Strictly bounded anything (hard real-time) is an entirely different category, with very few uses for the average person - and contrary to what one might think from its name, it is not “fast” at all. It’s mostly about “calculating the trajectory of that incoming projectile should definitely happen in 0.3s”, which is many orders of magnitude more than what a modern computer would take to do 3 multiplications.
But to answer your question, there is JamaicaVM and many niche JVM implementations with hard real time GCs — but it’s simply false that a GC would be somehow a problem for most of your devices.
Hard real-time has a huge amount of uses for the average person.
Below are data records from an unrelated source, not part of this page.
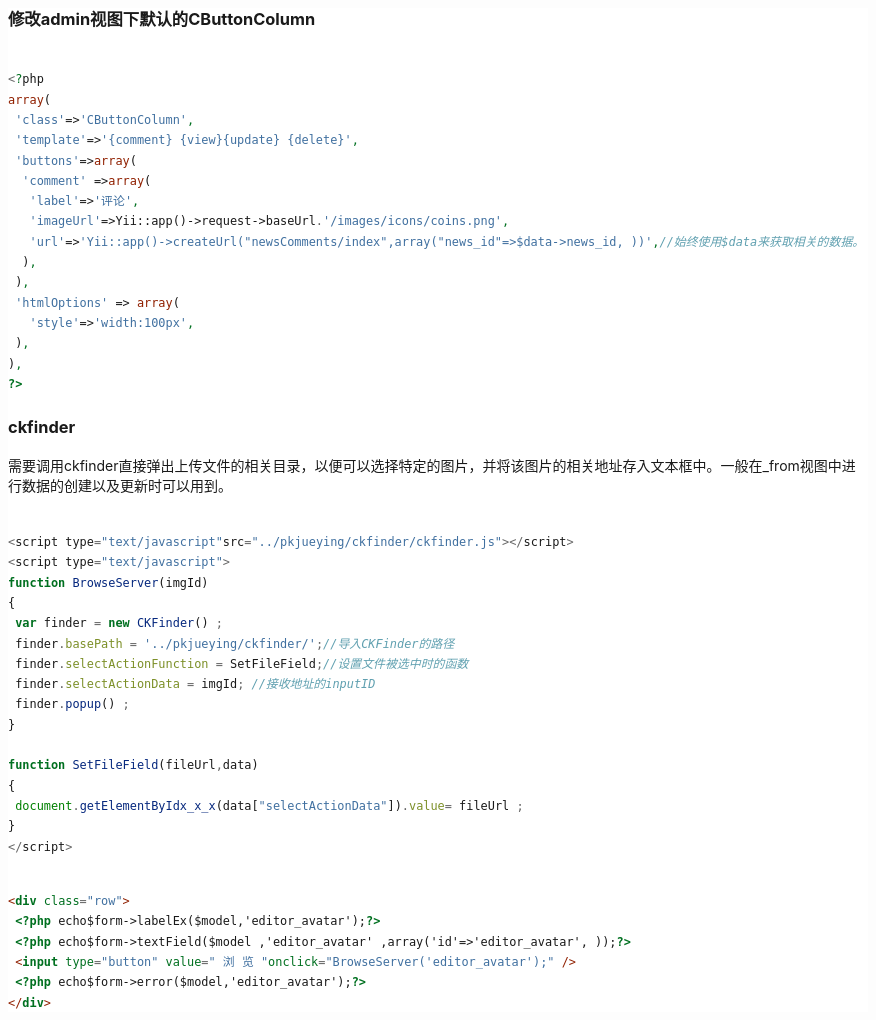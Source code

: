 ### 修改admin视图下默认的CButtonColumn

```php
 
<?php  
array(  
 'class'=>'CButtonColumn',  
 'template'=>'{comment} {view}{update} {delete}',  
 'buttons'=>array(  
  'comment' =>array(  
   'label'=>'评论',  
   'imageUrl'=>Yii::app()->request->baseUrl.'/images/icons/coins.png',  
   'url'=>'Yii::app()->createUrl("newsComments/index",array("news_id"=>$data->news_id, ))',//始终使用$data来获取相关的数据。  
  ),  
 ),  
 'htmlOptions' => array(  
   'style'=>'width:100px',  
 ),  
),  
?>  
```
  
### ckfinder

需要调用ckfinder直接弹出上传文件的相关目录，以便可以选择特定的图片，并将该图片的相关地址存入文本框中。一般在_from视图中进行数据的创建以及更新时可以用到。

```javascript  

<script type="text/javascript"src="../pkjueying/ckfinder/ckfinder.js"></script>  
<script type="text/javascript">  
function BrowseServer(imgId)  
{  
 var finder = new CKFinder() ;  
 finder.basePath = '../pkjueying/ckfinder/';//导入CKFinder的路径  
 finder.selectActionFunction = SetFileField;//设置文件被选中时的函数  
 finder.selectActionData = imgId; //接收地址的inputID  
 finder.popup() ;  
}  

function SetFileField(fileUrl,data)  
{  
 document.getElementByIdx_x_x(data["selectActionData"]).value= fileUrl ;  
}  
</script>  
```
  
```html

<div class="row">  
 <?php echo$form->labelEx($model,'editor_avatar');?>  
 <?php echo$form->textField($model ,'editor_avatar' ,array('id'=>'editor_avatar', ));?>  
 <input type="button" value=" 浏 览 "onclick="BrowseServer('editor_avatar');" />  
 <?php echo$form->error($model,'editor_avatar');?>  
</div>  
```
I just made toast -- the software-controlled thermostat in my toaster oven has (slow) hard bounds on its sense-to-control latency to avoid dangerous overheating. Before that, I brushed my teeth -- the brushed motor controller detects a motor stall by increased current if I brush too hard and stall it, shuts down the motor to avoid overheating (with a hard real-time sense-to-actuate constraint), and beeps to inform me. Then I spent some time on HN, with a laptop with PMICs and other microcontrollers that have hard real-time constraints all over the place. By far the majority of my computer interactions so far today have been with computers that have hard real-time constraints, and I haven't even gotten in my car yet!
I think it was a tongue in cheek reply, as it is indeed a no-code, no-pause, no-compute power GC that does eventually reclaim the garbage (at process exit).
It’s meant for short lived apps where you simply wouldn’t get OOM either way. I don’t know about an objective definition for what a GC is, one I quite like is “gives the illusion of infinite memory”, based on that it isn’t a GC.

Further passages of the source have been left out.